TASK GOAL:
With the line that contains "### Best practises" as the first line, output exactly every line through the end of the material.
========
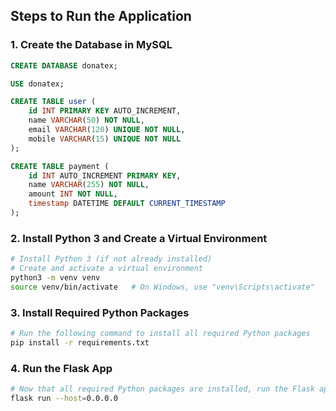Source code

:## Steps to Run the Application

### 1. Create the Database in MySQL

```sql
CREATE DATABASE donatex;

USE donatex;

CREATE TABLE user (
    id INT PRIMARY KEY AUTO_INCREMENT,
    name VARCHAR(50) NOT NULL,
    email VARCHAR(120) UNIQUE NOT NULL,
    mobile VARCHAR(15) UNIQUE NOT NULL
);

CREATE TABLE payment (
    id INT AUTO_INCREMENT PRIMARY KEY,
    name VARCHAR(255) NOT NULL,
    amount INT NOT NULL,
    timestamp DATETIME DEFAULT CURRENT_TIMESTAMP
);
```

### 2. Install Python 3 and Create a Virtual Environment

```bash
# Install Python 3 (if not already installed)
# Create and activate a virtual environment
python3 -m venv venv
source venv/bin/activate   # On Windows, use "venv\Scripts\activate"
```

### 3. Install Required Python Packages

```bash
# Run the following command to install all required Python packages
pip install -r requirements.txt
```

### 4. Run the Flask App

```bash
# Now that all required Python packages are installed, run the Flask app to make it visible across the network
flask run --host=0.0.0.0
```
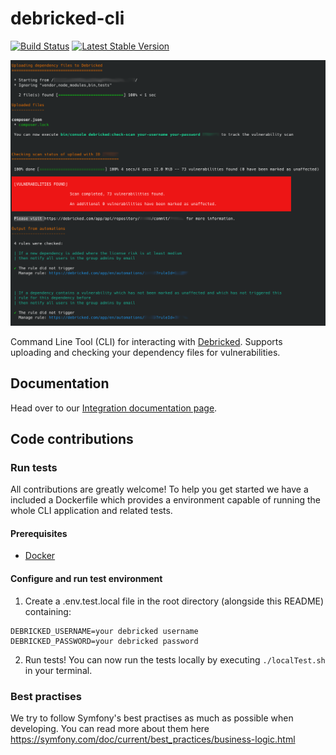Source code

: # debricked-cli
[![Build Status](https://travis-ci.org/debricked/debricked-cli.svg?branch=master)](https://travis-ci.org/debricked/debricked-cli)
[![Latest Stable Version](https://poser.pugx.org/debricked/cli/v/stable)](https://packagist.org/packages/debricked/cli)

![Debricked CLI in action](debricked-cli.png)

Command Line Tool (CLI) for interacting with [Debricked](https://debricked.com). Supports uploading and checking your dependency files for vulnerabilities.

## Documentation
Head over to our [Integration documentation page](https://debricked.com/knowledge-base/articles/integrations/#debricked-cli).

## Code contributions

### Run tests
All contributions are greatly welcome! To help you get started we have a included a
Dockerfile which provides a environment capable of running the whole CLI application
and related tests.

#### Prerequisites
- [Docker](https://docs.docker.com/install/)

#### Configure and run test environment
1. Create a .env.test.local file in the root directory (alongside this README) containing:
```text
DEBRICKED_USERNAME=your debricked username
DEBRICKED_PASSWORD=your debricked password
```
2. Run tests! You can now run the tests locally by executing `./localTest.sh` in your terminal.

### Best practises
We try to follow Symfony's best practises as much as possible when developing. You can read more about them here
https://symfony.com/doc/current/best_practices/business-logic.html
========
OUTPUT FOR THIS TASK:
### Best practises
We try to follow Symfony's best practises as much as possible when developing. You can read more about them here
https://symfony.com/doc/current/best_practices/business-logic.html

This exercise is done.